WHAT YOU NEED TO DO: Go through the listing and copy each line with the string "public".

EXTRACTED INFORMATION:
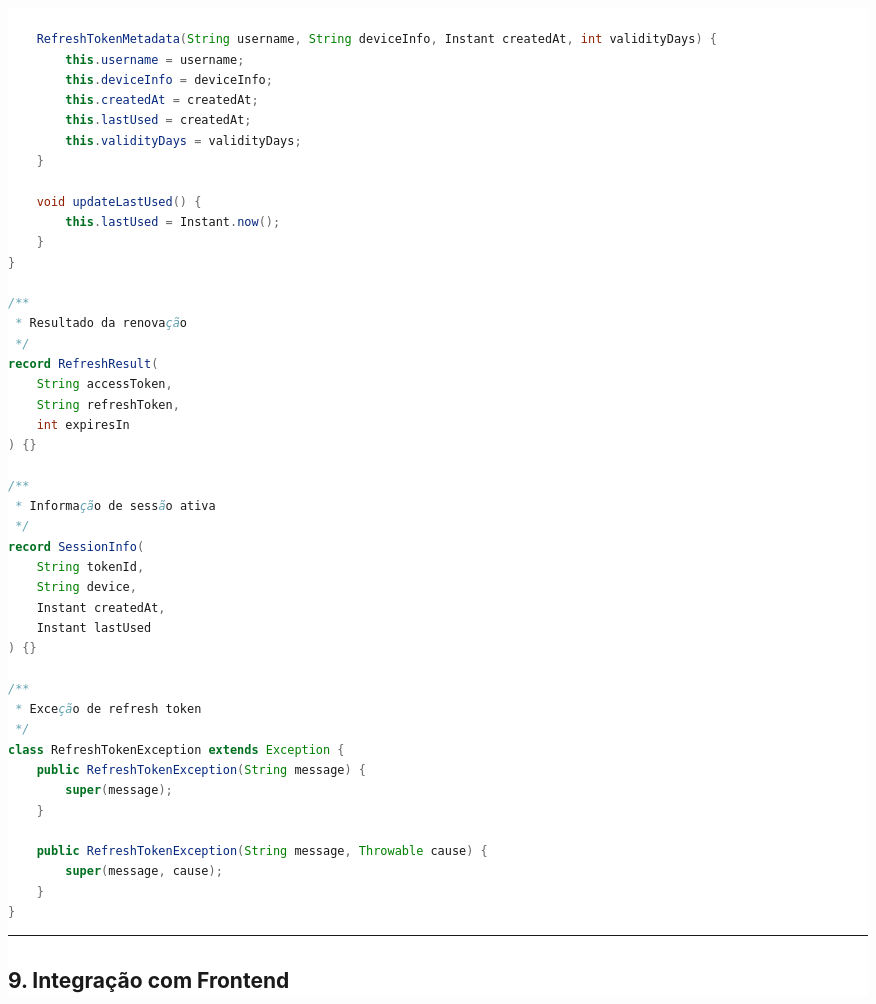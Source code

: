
 ```java
    
    RefreshTokenMetadata(String username, String deviceInfo, Instant createdAt, int validityDays) {
        this.username = username;
        this.deviceInfo = deviceInfo;
        this.createdAt = createdAt;
        this.lastUsed = createdAt;
        this.validityDays = validityDays;
    }
    
    void updateLastUsed() {
        this.lastUsed = Instant.now();
    }
}

/**
 * Resultado da renovação
 */
record RefreshResult(
    String accessToken,
    String refreshToken,
    int expiresIn
) {}

/**
 * Informação de sessão ativa
 */
record SessionInfo(
    String tokenId,
    String device,
    Instant createdAt,
    Instant lastUsed
) {}

/**
 * Exceção de refresh token
 */
class RefreshTokenException extends Exception {
    public RefreshTokenException(String message) {
        super(message);
    }
    
    public RefreshTokenException(String message, Throwable cause) {
        super(message, cause);
    }
}
```

---

## 9. Integração com Frontend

THE COMPLETED TASK:
    public RefreshTokenException(String message) {
    public RefreshTokenException(String message, Throwable cause) {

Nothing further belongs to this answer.